**Work task**
The lines to repeat are those below from the one containing "the grow cell value" down to the one containing "interpolation'', i.e., the", both included; reproduce them exactly and nothing else.

┌──

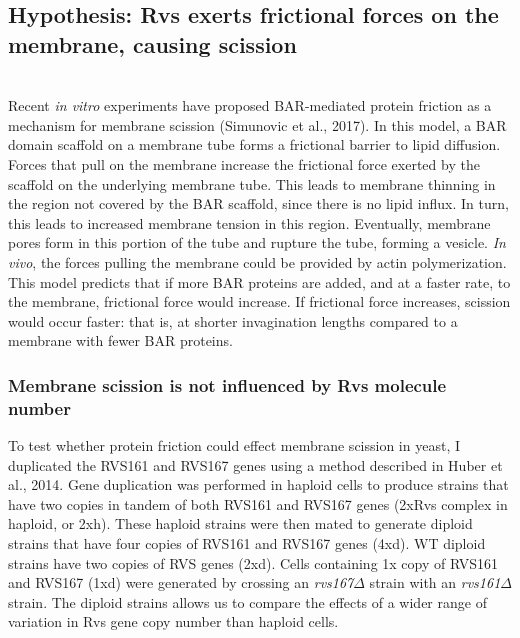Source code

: 	\vspace{5mm}




\newpage

\subsection{Hypothesis: Rvs exerts frictional forces on the membrane, causing scission}
\label{friction_model}
				\mbox{}\\
Recent \textit{in vitro} experiments have proposed BAR-mediated protein friction as a mechanism for membrane scission (Simunovic et al., 2017). In this model, a BAR domain scaffold on a membrane tube forms a frictional barrier to lipid diffusion. Forces that pull on the membrane increase the frictional force exerted by the scaffold on the underlying membrane tube. This leads to membrane thinning in the region not covered by the BAR scaffold, since there is no lipid influx. In turn, this leads to increased membrane tension in this region. Eventually, membrane pores form in this portion of the tube and rupture the tube, forming a vesicle. \textit{In vivo}, the forces pulling the membrane could be provided by actin polymerization.
This model predicts that if more BAR proteins are added, and at a faster rate, to the membrane, frictional force would increase. If frictional force increases, scission would occur faster: that is, at shorter invagination lengths compared to a membrane with fewer BAR proteins. 


	\subsubsection{Membrane scission is not influenced by Rvs molecule number}
To test whether protein friction could effect membrane scission in yeast, I duplicated the RVS161 and RVS167 genes using a method described in Huber et al., 2014. Gene duplication was performed in haploid cells to produce strains that have two copies in tandem of both RVS161 and RVS167 genes  (2xRvs complex in haploid, or 2xh). These haploid strains were then mated to generate diploid strains that have four copies of RVS161 and RVS167 genes (4xd). WT diploid strains have two copies of RVS genes (2xd). Cells containing 1x copy of RVS161 and RVS167 (1xd) were generated by crossing an \textit{rvs167$\Delta$}
 strain with an \textit{rvs161$\Delta$} strain. The diploid strains allows us to compare the effects of a wider range of variation in Rvs gene copy number than haploid cells. 



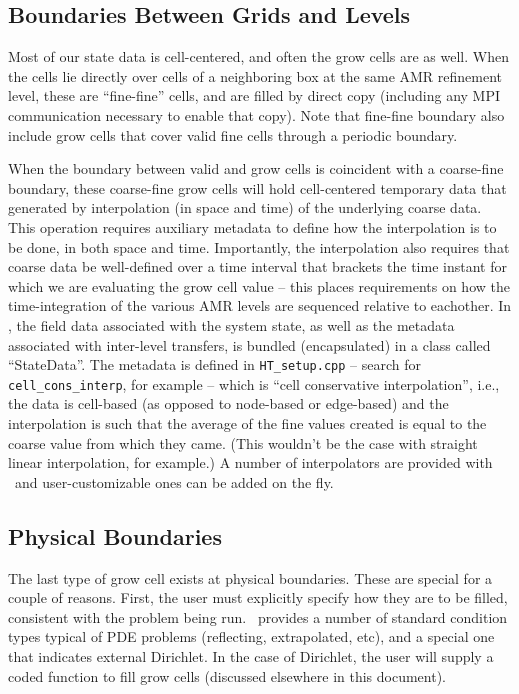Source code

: \subsection{Boundaries Between Grids and Levels}
Most of our state data is cell-centered, and often the grow cells are
as well.  When the cells lie directly over cells of a neighboring box
at the same AMR refinement level, these are ``fine-fine'' cells, and are
filled by direct copy (including any MPI communication necessary to enable
that copy).  Note that fine-fine boundary also include grow cells that
cover valid fine cells through a periodic boundary.

When the boundary between valid and grow cells is coincident
with a coarse-fine boundary, these coarse-fine grow cells will hold cell-centered 
temporary data that generated by interpolation (in space and time) of the
underlying coarse data.  This operation requires auxiliary metadata to define 
how the interpolation is to be done, in both space and time.  Importantly,
the interpolation also requires that coarse data be well-defined over
a time interval that brackets the time instant for which we are evaluating
the grow cell value  -- this places requirements on how the time-integration 
of the various AMR levels are sequenced relative to eachother.
In \amrex, the field data associated with the system state, as well as the metadata
associated with inter-level transfers, is bundled (encapsulated) in
a class called ``StateData''.  The metadata 
is defined in {\tt HT\_setup.cpp} -- search for
{\tt cell\_cons\_interp}, for example -- which is ``cell conservative
interpolation'', i.e., the data is cell-based (as opposed to node-based
or edge-based) and the interpolation is such that the average of the
fine values created is equal to the coarse value from which they came.
(This wouldn't be the case with straight linear interpolation, for
example.)  A number of interpolators are provided with \amrex\ and 
user-customizable ones can be added on the fly.

\subsection{Physical Boundaries}
The last type of grow cell exists at physical boundaries.  These are special for 
a couple of reasons.  First, the user must explicitly specify how they are to be
filled, consistent with the problem being run.  \amrex\ provides a number of 
standard condition types typical of PDE problems (reflecting, extrapolated, etc),
and a special one that indicates external Dirichlet. In the case of Dirichlet,
the user will supply a coded function to fill grow cells (discussed elsewhere in
this document).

└──

**Problem solution**
the grow cell value  -- this places requirements on how the time-integration 
of the various AMR levels are sequenced relative to eachother.
In \amrex, the field data associated with the system state, as well as the metadata
associated with inter-level transfers, is bundled (encapsulated) in
a class called ``StateData''.  The metadata 
is defined in {\tt HT\_setup.cpp} -- search for
{\tt cell\_cons\_interp}, for example -- which is ``cell conservative
interpolation'', i.e., the data is cell-based (as opposed to node-based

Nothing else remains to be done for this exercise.